**RECORDS SUPPLIED**

★ ★ ★ ★

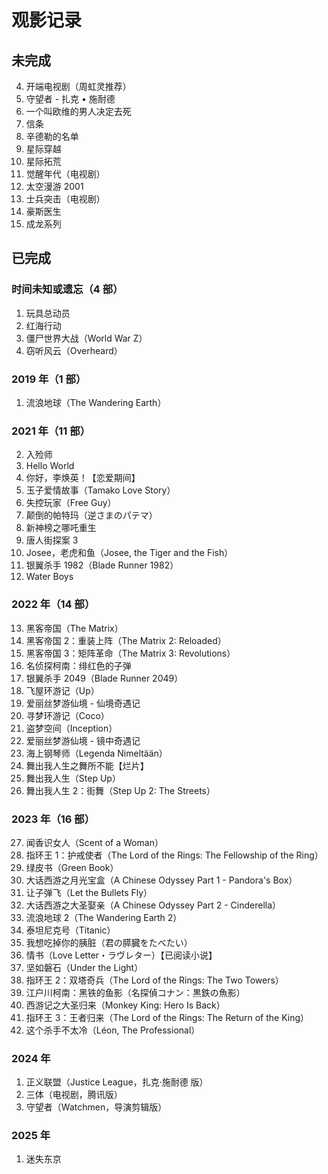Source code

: # 观影记录

## 未完成

4. 开端电视剧（周虹灵推荐）
2. 守望者 - 扎克 • 施耐德
3. 一个叫欧维的男人决定去死
4. 信条
5. 辛德勒的名单
6. 星际穿越
7. 星际拓荒
8. 觉醒年代（电视剧）
9. 太空漫游 2001
10. 士兵突击（电视剧）
11. 豪斯医生
12. 成龙系列

## 已完成

### 时间未知或遗忘（4 部）

1. 玩具总动员
2. 红海行动
3. 僵尸世界大战（World War Z）
4. 窃听风云（Overheard）

### 2019 年（1 部）

1. 流浪地球（The Wandering Earth）

### 2021 年（11 部）

2. 入殓师
3. Hello World
4. 你好，李焕英！【恋爱期间】
5. 玉子爱情故事（Tamako Love Story）
6. 失控玩家（Free Guy）
7. 颠倒的帕特玛（逆さまのパテマ）
8. 新神榜之哪吒重生
9. 唐人街探案 3
10. Josee，老虎和鱼（Josee, the Tiger and the Fish）
11. 银翼杀手 1982（Blade Runner 1982）
12. Water Boys

### 2022 年（14 部）

13. 黑客帝国（The Matrix）
14. 黑客帝国 2：重装上阵（The Matrix 2: Reloaded）
15.  黑客帝国 3：矩阵革命（The Matrix 3: Revolutions）
16. 名侦探柯南：绯红色的子弹
17. 银翼杀手 2049（Blade Runner 2049）
18. 飞屋环游记（Up）
19. 爱丽丝梦游仙境 - 仙境奇遇记
20. 寻梦环游记（Coco）
21. 盗梦空间（Inception）
22. 爱丽丝梦游仙境 - 镜中奇遇记
23. 海上钢琴师（Legenda Nimeltään）
24. 舞出我人生之舞所不能【烂片】
25. 舞出我人生（Step Up）
26. 舞出我人生 2：街舞（Step Up 2: The Streets）

### 2023 年（16 部）

27. 闻香识女人（Scent of a Woman）
28. 指环王 1：护戒使者（The Lord of the Rings: The Fellowship of the Ring）
29. 绿皮书（Green Book）
30. 大话西游之月光宝盒（A Chinese Odyssey Part 1 - Pandora's Box）
31. 让子弹飞（Let the Bullets Fly）
32. 大话西游之大圣娶亲（A Chinese Odyssey Part 2 - Cinderella）
33. 流浪地球 2（The Wandering Earth 2）
34. 泰坦尼克号（Titanic）
35. 我想吃掉你的胰脏（君の膵臓をたべたい）
36. 情书（Love Letter・ラヴレター）【已阅读小说】
37. 坚如磐石（Under the Light）
38. 指环王 2：双塔奇兵（The Lord of the Rings: The Two Towers）
39. 江户川柯南：黑铁的鱼影（名探偵コナン：黒鉄の魚影）
40. 西游记之大圣归来（Monkey King: Hero Is Back）
41. 指环王 3：王者归来（The Lord of the Rings: The Return of the King）
42. 这个杀手不太冷（Léon, The Professional）

### 2024 年

1. 正义联盟（Justice League，扎克·施耐德 版）
2. 三体（电视剧，腾讯版）
3. 守望者（Watchmen，导演剪辑版）

### 2025 年

1. 迷失东京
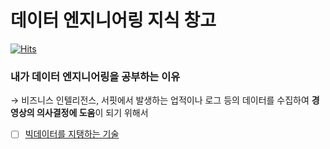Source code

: # 데이터 엔지니어링 지식 창고

[![Hits](https://hits.seeyoufarm.com/api/count/incr/badge.svg?url=https%3A%2F%2Fgithub.com%2Fjodnddus%2Fdata-engineering-knowledge-base&count_bg=%2379C83D&title_bg=%23555555&icon=&icon_color=%23E7E7E7&title=hits&edge_flat=false)](https://hits.seeyoufarm.com)

### **내가 데이터 엔지니어링을 공부하는 이유**

→ 비즈니스 인텔리전스, 서핏에서 발생하는 업적이나 로그 등의 데이터를 수집하여 **경영상의 의사결정에 도움**이 되기 위해서

- [ ] [빅데이터를 지탱하는 기술](https://github.com/jodnddus/data-engineering-knowledge-base/wiki/%EB%B9%85%EB%8D%B0%EC%9D%B4%ED%84%B0%EB%A5%BC-%EC%A7%80%ED%83%B1%ED%95%98%EB%8A%94-%EA%B8%B0%EC%88%A0-%EC%A0%95%EB%A6%AC%ED%95%98%EB%A9%B0-%EC%9D%BD%EA%B8%B0)
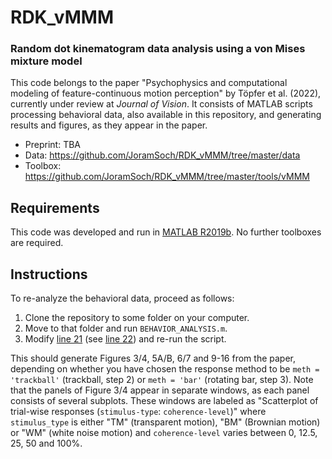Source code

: # RDK_vMMM

### Random dot kinematogram data analysis using a von Mises mixture model

This code belongs to the paper "Psychophysics and computational modeling of feature-continuous motion perception" by Töpfer et al. (2022), currently under review at *Journal of Vision*. It consists of MATLAB scripts processing behavioral data, also available in this repository, and generating results and figures, as they appear in the paper.

- Preprint: TBA
- Data: https://github.com/JoramSoch/RDK_vMMM/tree/master/data
- Toolbox: https://github.com/JoramSoch/RDK_vMMM/tree/master/tools/vMMM


## Requirements

This code was developed and run in [MATLAB R2019b](https://de.mathworks.com/help/matlab/release-notes.html). No further toolboxes are required.


## Instructions

To re-analyze the behavioral data, proceed as follows:
1. Clone the repository to some folder on your computer.
2. Move to that folder and run `BEHAVIOR_ANALYSIS.m`.
3. Modify [line 21](https://github.com/JoramSoch/RDK_vMMM/blob/master/BEHAVIOR_ANALYSIS.m#L21) (see [line 22](https://github.com/JoramSoch/RDK_vMMM/blob/master/BEHAVIOR_ANALYSIS.m#L22)) and re-run the script.

This should generate Figures 3/4, 5A/B, 6/7 and 9-16 from the paper, depending on whether you have chosen the response method to be `meth = 'trackball'` (trackball, step 2) or `meth = 'bar'` (rotating bar, step 3). Note that the panels of Figure 3/4 appear in separate windows, as each panel consists of several subplots. These windows are labeled as "Scatterplot of trial-wise responses (`stimulus-type`: `coherence-level`)" where `stimulus_type` is either "TM" (transparent motion), "BM" (Brownian motion) or "WM" (white noise motion) and `coherence-level` varies between 0, 12.5, 25, 50 and 100%.
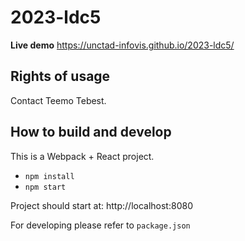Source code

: # 2023-ldc5

**Live demo** https://unctad-infovis.github.io/2023-ldc5/

## Rights of usage

Contact Teemo Tebest.

## How to build and develop

This is a Webpack + React project.

* `npm install`
* `npm start`

Project should start at: http://localhost:8080

For developing please refer to `package.json`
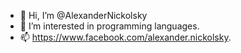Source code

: - 👋 Hi, I’m @AlexanderNickolsky
- 👀 I’m interested in programming languages.
- 📫 https://www.facebook.com/alexander.nickolsky.

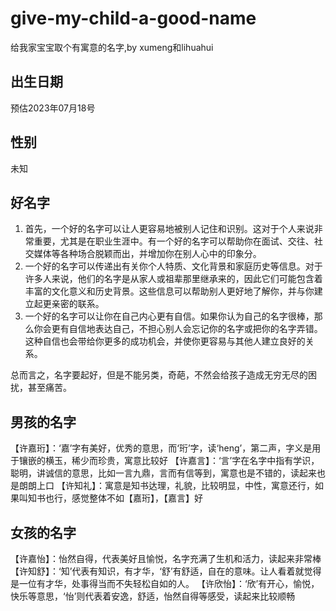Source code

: # give-my-child-a-good-name

给我家宝宝取个有寓意的名字,by xumeng和lihuahui

## 出生日期

预估2023年07月18号

## 性别

未知

## 好名字

1. 首先，一个好的名字可以让人更容易地被别人记住和识别。这对于个人来说非常重要，尤其是在职业生涯中。有一个好的名字可以帮助你在面试、交往、社交媒体等各种场合脱颖而出，并增加你在别人心中的印象分。
2. 一个好的名字可以传递出有关你个人特质、文化背景和家庭历史等信息。对于许多人来说，他们的名字是从家人或祖辈那里继承来的，因此它们可能包含着丰富的文化意义和历史背景。这些信息可以帮助别人更好地了解你，并与你建立起更亲密的联系。
3. 一个好的名字可以让你在自己内心更有自信。如果你认为自己的名字很棒，那么你会更有自信地表达自己，不担心别人会忘记你的名字或把你的名字弄错。这种自信也会带给你更多的成功机会，并使你更容易与其他人建立良好的关系。

总而言之，名字要起好，但是不能另类，奇葩，不然会给孩子造成无穷无尽的困扰，甚至痛苦。

## 男孩的名字

【许嘉珩】：‘嘉’字有美好，优秀的意思，而‘珩’字，读‘heng’，第二声，字义是用于镶嵌的横玉，稀少而珍贵，寓意比较好
【许嘉言】：‘言’字在名字中指有学识，聪明，讲诚信的意思，比如一言九鼎，言而有信等到，寓意也是不错的，读起来也是朗朗上口
【许知礼】：寓意是知书达理，礼貌，比较明显，中性，寓意还行，如果叫知书也行，感觉整体不如【嘉珩】，【嘉言】好

## 女孩的名字

【许嘉怡】：怡然自得，代表美好且愉悦，名字充满了生机和活力，读起来非常棒
【许知舒】：‘知’代表有知识，有才华，‘舒’有舒适，自在的意味。让人看着就觉得是一位有才华，处事得当而不失轻松自如的人。
【许欣怡】：‘欣’有开心，愉悦，快乐等意思，‘怡’则代表着安逸，舒适，怡然自得等感受，读起来比较顺畅

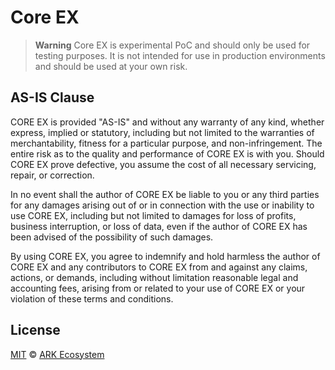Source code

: # Core EX

> **Warning**
> Core EX is experimental PoC and should only be used for testing purposes. It is not intended for use in production environments and should be used at your own risk.

## AS-IS Clause

CORE EX is provided "AS-IS" and without any warranty of any kind, whether express, implied or statutory, including but not limited to the warranties of merchantability, fitness for a particular purpose, and non-infringement. The entire risk as to the quality and performance of CORE EX is with you. Should CORE EX prove defective, you assume the cost of all necessary servicing, repair, or correction.

In no event shall the author of CORE EX be liable to you or any third parties for any damages arising out of or in connection with the use or inability to use CORE EX, including but not limited to damages for loss of profits, business interruption, or loss of data, even if the author of CORE EX has been advised of the possibility of such damages.

By using CORE EX, you agree to indemnify and hold harmless the author of CORE EX and any contributors to CORE EX from and against any claims, actions, or demands, including without limitation reasonable legal and accounting fees, arising from or related to your use of CORE EX or your violation of these terms and conditions.

## License

[MIT](LICENSE) © [ARK Ecosystem](https://ark.io)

★ ★ ★ ★

**PROBLEM TO SOLVE**
Can you repeat, word for word, every line above from the one containing "30. 大话西游之月光宝盒（A Chinese" down to the one containing "41. 指环王 3：王者归来（The", including both?

**RESPONSE TO THIS EXERCISE**
30. 大话西游之月光宝盒（A Chinese Odyssey Part 1 - Pandora's Box）
31. 让子弹飞（Let the Bullets Fly）
32. 大话西游之大圣娶亲（A Chinese Odyssey Part 2 - Cinderella）
33. 流浪地球 2（The Wandering Earth 2）
34. 泰坦尼克号（Titanic）
35. 我想吃掉你的胰脏（君の膵臓をたべたい）
36. 情书（Love Letter・ラヴレター）【已阅读小说】
37. 坚如磐石（Under the Light）
38. 指环王 2：双塔奇兵（The Lord of the Rings: The Two Towers）
39. 江户川柯南：黑铁的鱼影（名探偵コナン：黒鉄の魚影）
40. 西游记之大圣归来（Monkey King: Hero Is Back）
41. 指环王 3：王者归来（The Lord of the Rings: The Return of the King）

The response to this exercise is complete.